§ What this task involves: Restate the records so that not a single word differs.

☆ ☆ ☆ ☆ ☆

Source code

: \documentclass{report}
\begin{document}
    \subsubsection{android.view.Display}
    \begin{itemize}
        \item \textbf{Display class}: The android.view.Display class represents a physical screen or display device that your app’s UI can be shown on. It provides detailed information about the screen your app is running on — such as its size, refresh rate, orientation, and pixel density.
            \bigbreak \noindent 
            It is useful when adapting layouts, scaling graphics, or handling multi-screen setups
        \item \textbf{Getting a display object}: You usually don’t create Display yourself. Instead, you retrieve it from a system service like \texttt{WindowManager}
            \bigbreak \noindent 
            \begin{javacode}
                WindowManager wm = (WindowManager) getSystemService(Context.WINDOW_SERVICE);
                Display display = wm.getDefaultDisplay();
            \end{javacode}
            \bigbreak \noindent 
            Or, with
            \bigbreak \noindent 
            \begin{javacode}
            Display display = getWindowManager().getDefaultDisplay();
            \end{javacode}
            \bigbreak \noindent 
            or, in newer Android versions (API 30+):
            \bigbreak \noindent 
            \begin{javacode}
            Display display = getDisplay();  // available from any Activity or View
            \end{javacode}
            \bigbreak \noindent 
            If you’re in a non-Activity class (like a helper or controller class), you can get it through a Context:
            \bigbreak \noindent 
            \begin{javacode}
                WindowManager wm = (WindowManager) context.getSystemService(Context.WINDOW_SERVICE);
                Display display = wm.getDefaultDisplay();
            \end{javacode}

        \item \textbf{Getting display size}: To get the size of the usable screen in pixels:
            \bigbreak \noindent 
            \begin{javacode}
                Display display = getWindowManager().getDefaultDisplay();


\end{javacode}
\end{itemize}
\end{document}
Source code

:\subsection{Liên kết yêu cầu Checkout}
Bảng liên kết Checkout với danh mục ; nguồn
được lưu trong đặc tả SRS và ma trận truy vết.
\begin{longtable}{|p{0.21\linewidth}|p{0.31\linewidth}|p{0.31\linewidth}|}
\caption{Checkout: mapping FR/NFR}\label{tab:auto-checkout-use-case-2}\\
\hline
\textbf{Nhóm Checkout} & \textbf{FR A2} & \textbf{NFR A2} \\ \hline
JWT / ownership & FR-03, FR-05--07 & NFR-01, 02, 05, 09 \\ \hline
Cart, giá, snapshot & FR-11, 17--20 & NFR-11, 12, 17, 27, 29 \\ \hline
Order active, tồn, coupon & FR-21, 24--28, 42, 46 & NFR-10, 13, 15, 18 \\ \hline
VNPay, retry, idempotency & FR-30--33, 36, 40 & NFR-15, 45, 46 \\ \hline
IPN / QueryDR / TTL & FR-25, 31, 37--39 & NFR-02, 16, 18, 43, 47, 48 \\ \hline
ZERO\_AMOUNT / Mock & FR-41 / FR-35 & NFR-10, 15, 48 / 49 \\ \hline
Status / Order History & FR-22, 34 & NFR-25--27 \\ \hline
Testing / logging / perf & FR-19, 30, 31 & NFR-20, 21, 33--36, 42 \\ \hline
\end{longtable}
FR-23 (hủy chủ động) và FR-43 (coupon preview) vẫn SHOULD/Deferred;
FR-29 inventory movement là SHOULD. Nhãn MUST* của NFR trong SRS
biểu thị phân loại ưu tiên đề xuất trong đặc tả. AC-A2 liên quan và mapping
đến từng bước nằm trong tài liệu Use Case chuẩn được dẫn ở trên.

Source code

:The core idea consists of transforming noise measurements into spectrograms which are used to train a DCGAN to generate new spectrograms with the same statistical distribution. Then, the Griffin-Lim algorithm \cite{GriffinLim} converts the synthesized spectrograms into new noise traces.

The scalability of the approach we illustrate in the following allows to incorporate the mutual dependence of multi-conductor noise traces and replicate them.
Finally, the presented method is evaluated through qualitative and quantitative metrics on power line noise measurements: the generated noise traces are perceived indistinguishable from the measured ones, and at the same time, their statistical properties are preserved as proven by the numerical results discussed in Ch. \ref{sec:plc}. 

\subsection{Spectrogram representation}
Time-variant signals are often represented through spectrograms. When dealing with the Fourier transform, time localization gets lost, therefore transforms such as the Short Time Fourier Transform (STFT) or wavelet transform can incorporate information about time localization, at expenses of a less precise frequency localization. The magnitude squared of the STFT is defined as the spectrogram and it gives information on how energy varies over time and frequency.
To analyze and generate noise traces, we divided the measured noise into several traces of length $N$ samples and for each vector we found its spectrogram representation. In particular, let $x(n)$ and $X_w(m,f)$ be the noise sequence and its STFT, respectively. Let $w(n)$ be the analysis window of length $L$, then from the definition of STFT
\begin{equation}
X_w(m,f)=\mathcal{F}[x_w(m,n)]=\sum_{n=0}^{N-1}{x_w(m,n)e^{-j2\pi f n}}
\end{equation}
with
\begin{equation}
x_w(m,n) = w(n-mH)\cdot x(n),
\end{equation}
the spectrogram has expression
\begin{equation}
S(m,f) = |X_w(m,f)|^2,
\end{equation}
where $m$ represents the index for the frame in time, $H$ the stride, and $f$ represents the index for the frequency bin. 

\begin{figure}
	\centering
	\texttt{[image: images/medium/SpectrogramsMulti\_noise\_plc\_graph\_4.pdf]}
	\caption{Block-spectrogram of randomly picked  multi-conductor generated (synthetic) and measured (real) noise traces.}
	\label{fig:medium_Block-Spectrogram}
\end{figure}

☆ ☆ ☆ ☆ ☆

§ Result below:
Source code

: \documentclass{report}
\begin{document}
    \subsubsection{android.view.Display}
    \begin{itemize}
        \item \textbf{Display class}: The android.view.Display class represents a physical screen or display device that your app’s UI can be shown on. It provides detailed information about the screen your app is running on — such as its size, refresh rate, orientation, and pixel density.
            \bigbreak \noindent 
            It is useful when adapting layouts, scaling graphics, or handling multi-screen setups
        \item \textbf{Getting a display object}: You usually don’t create Display yourself. Instead, you retrieve it from a system service like \texttt{WindowManager}
            \bigbreak \noindent 
            \begin{javacode}
                WindowManager wm = (WindowManager) getSystemService(Context.WINDOW_SERVICE);
                Display display = wm.getDefaultDisplay();
            \end{javacode}
            \bigbreak \noindent 
            Or, with
            \bigbreak \noindent 
            \begin{javacode}
            Display display = getWindowManager().getDefaultDisplay();
            \end{javacode}
            \bigbreak \noindent 
            or, in newer Android versions (API 30+):
            \bigbreak \noindent 
            \begin{javacode}
            Display display = getDisplay();  // available from any Activity or View
            \end{javacode}
            \bigbreak \noindent 
            If you’re in a non-Activity class (like a helper or controller class), you can get it through a Context:
            \bigbreak \noindent 
            \begin{javacode}
                WindowManager wm = (WindowManager) context.getSystemService(Context.WINDOW_SERVICE);
                Display display = wm.getDefaultDisplay();
            \end{javacode}

        \item \textbf{Getting display size}: To get the size of the usable screen in pixels:
            \bigbreak \noindent 
            \begin{javacode}
                Display display = getWindowManager().getDefaultDisplay();


\end{javacode}
\end{itemize}
\end{document}
Source code

:\subsection{Liên kết yêu cầu Checkout}
Bảng liên kết Checkout với danh mục ; nguồn
được lưu trong đặc tả SRS và ma trận truy vết.
\begin{longtable}{|p{0.21\linewidth}|p{0.31\linewidth}|p{0.31\linewidth}|}
\caption{Checkout: mapping FR/NFR}\label{tab:auto-checkout-use-case-2}\\
\hline
\textbf{Nhóm Checkout} & \textbf{FR A2} & \textbf{NFR A2} \\ \hline
JWT / ownership & FR-03, FR-05--07 & NFR-01, 02, 05, 09 \\ \hline
Cart, giá, snapshot & FR-11, 17--20 & NFR-11, 12, 17, 27, 29 \\ \hline
Order active, tồn, coupon & FR-21, 24--28, 42, 46 & NFR-10, 13, 15, 18 \\ \hline
VNPay, retry, idempotency & FR-30--33, 36, 40 & NFR-15, 45, 46 \\ \hline
IPN / QueryDR / TTL & FR-25, 31, 37--39 & NFR-02, 16, 18, 43, 47, 48 \\ \hline
ZERO\_AMOUNT / Mock & FR-41 / FR-35 & NFR-10, 15, 48 / 49 \\ \hline
Status / Order History & FR-22, 34 & NFR-25--27 \\ \hline
Testing / logging / perf & FR-19, 30, 31 & NFR-20, 21, 33--36, 42 \\ \hline
\end{longtable}
FR-23 (hủy chủ động) và FR-43 (coupon preview) vẫn SHOULD/Deferred;
FR-29 inventory movement là SHOULD. Nhãn MUST* của NFR trong SRS
biểu thị phân loại ưu tiên đề xuất trong đặc tả. AC-A2 liên quan và mapping
đến từng bước nằm trong tài liệu Use Case chuẩn được dẫn ở trên.

Source code

:The core idea consists of transforming noise measurements into spectrograms which are used to train a DCGAN to generate new spectrograms with the same statistical distribution. Then, the Griffin-Lim algorithm \cite{GriffinLim} converts the synthesized spectrograms into new noise traces.

The scalability of the approach we illustrate in the following allows to incorporate the mutual dependence of multi-conductor noise traces and replicate them.
Finally, the presented method is evaluated through qualitative and quantitative metrics on power line noise measurements: the generated noise traces are perceived indistinguishable from the measured ones, and at the same time, their statistical properties are preserved as proven by the numerical results discussed in Ch. \ref{sec:plc}. 

\subsection{Spectrogram representation}
Time-variant signals are often represented through spectrograms. When dealing with the Fourier transform, time localization gets lost, therefore transforms such as the Short Time Fourier Transform (STFT) or wavelet transform can incorporate information about time localization, at expenses of a less precise frequency localization. The magnitude squared of the STFT is defined as the spectrogram and it gives information on how energy varies over time and frequency.
To analyze and generate noise traces, we divided the measured noise into several traces of length $N$ samples and for each vector we found its spectrogram representation. In particular, let $x(n)$ and $X_w(m,f)$ be the noise sequence and its STFT, respectively. Let $w(n)$ be the analysis window of length $L$, then from the definition of STFT
\begin{equation}
X_w(m,f)=\mathcal{F}[x_w(m,n)]=\sum_{n=0}^{N-1}{x_w(m,n)e^{-j2\pi f n}}
\end{equation}
with
\begin{equation}
x_w(m,n) = w(n-mH)\cdot x(n),
\end{equation}
the spectrogram has expression
\begin{equation}
S(m,f) = |X_w(m,f)|^2,
\end{equation}
where $m$ represents the index for the frame in time, $H$ the stride, and $f$ represents the index for the frequency bin. 

\begin{figure}
	\centering
	\texttt{[image: images/medium/SpectrogramsMulti\_noise\_plc\_graph\_4.pdf]}
	\caption{Block-spectrogram of randomly picked  multi-conductor generated (synthetic) and measured (real) noise traces.}
	\label{fig:medium_Block-Spectrogram}
\end{figure}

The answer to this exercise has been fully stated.